Python - calculating pdf from a numpy array distribution


Given an array of values, I want to be able to fit a density function to it and find the pdf of an arbitrary input value. Is this possible, and how would I go about it? There aren't necessarily assumptions of normality, and I don't need the function itself.

For instance, given:

x = array([ 0.62529759, -0.08202699,  0.59220673, -0.09074541,  0.05517865,
        0.20153703,  0.22773723, -0.26229708,  0.76137555, -0.61229314,
        0.27292745,  0.35596795, -0.01373896,  0.32464979, -0.22932331,
        1.14796175,  0.17268531,  0.40692172,  0.13846154,  0.22752953,
        0.13087359,  0.14111479, -0.09932381,  0.12800392,  0.02605917,
        0.18776078,  0.45872642, -0.3943505 , -0.0771418 , -0.38822433,
       -0.09171721,  0.23083624, -0.21603973,  0.05425592,  0.47910286,
        0.26359565, -0.19917942,  0.40182097, -0.0797546 ,  0.47239264,
       -0.36654449,  0.4513859 , -0.00282486, -0.13950512, -0.05375369,
        0.03331833,  0.48951555, -0.13760504,  2.788     , -0.15017848,
        0.02930675,  0.10910646,  0.03868301, -0.048482  ,  0.7277376 ,
        0.08841259, -0.10968462,  0.50371324,  0.86379698,  0.01674877,
        0.19542421, -0.06639165,  0.74500856, -0.10148342,  0.02482331,
        0.79195804,  0.40401969,  0.25120005,  0.21020794, -0.01767013,
       -0.13453783, -0.09605592, -0.88044229,  0.04689623,  0.09043851,
        0.21232286,  0.34129982, -0.3736799 ,  0.17313858])

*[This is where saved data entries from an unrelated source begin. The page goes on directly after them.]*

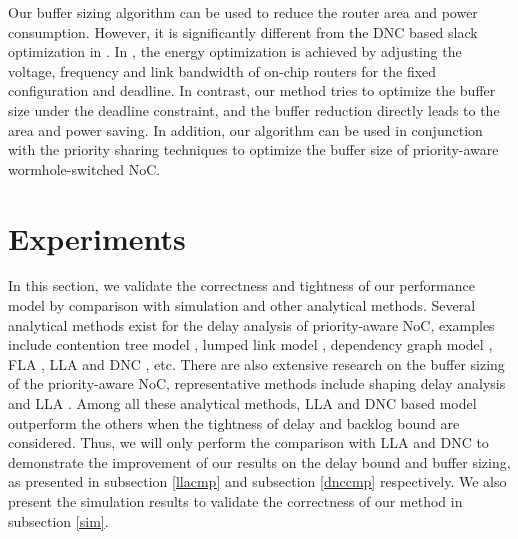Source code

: \documentclass[preprint]{elsarticle}
\begin{document}
Our buffer sizing algorithm can be used to reduce the router area and power consumption. However, it is significantly different from the DNC based slack optimization in \cite{6560630}. In \cite{6560630}, the energy optimization is achieved by adjusting the voltage, frequency and link bandwidth of on-chip routers for the fixed configuration and deadline. In contrast, our method tries to optimize the buffer size under the deadline constraint, and the buffer reduction directly leads to the area and power saving. In addition, our algorithm can be used in conjunction with the priority sharing techniques \cite{5161497} to optimize the buffer size of priority-aware wormhole-switched NoC.

\section{Experiments}\label{experiments}
In this section, we validate the correctness and tightness of our performance model by comparison with simulation and other analytical methods. Several analytical methods exist for the delay analysis of priority-aware NoC, examples include contention tree model \cite{LuJS05}, lumped link model \cite{707545}, dependency graph model \cite{708526}, FLA \cite{Shi:2008:RCA:1397757.1397996}, LLA \cite{73} and DNC \cite{Qian489900}, etc. There are also extensive research on the buffer sizing of the priority-aware NoC, representative methods include shaping delay analysis \cite{Manolache:2006:BSO:1131481.1131683} and LLA \cite{189}. Among all these analytical methods, LLA \cite{73}\cite{189} and DNC \cite{Qian489900} based model outperform the others when the tightness of delay and backlog bound are considered. Thus, we will only perform the comparison with LLA and DNC to demonstrate the improvement of our results on the delay bound and buffer sizing, as presented in subsection \ref{llacmp} and subsection \ref{dnccmp} respectively. We also present the simulation results to validate the correctness of our method in subsection \ref{sim}.
\end{document}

I would like to find how a value of 0.3 compares to all of the above, and what percent of the above values it is greater than.


Solution

  • You can use openTURNS for that. You can use a Gaussian kernel smoothing to do that easily! From the doc:

    import openturns as ot 
    kernel = ot.KernelSmoothing()
    estimated = kernel.build(x)
    

    That's it, now you have a distribution object :)

    This library is very cool for statistics! (I am not related to them).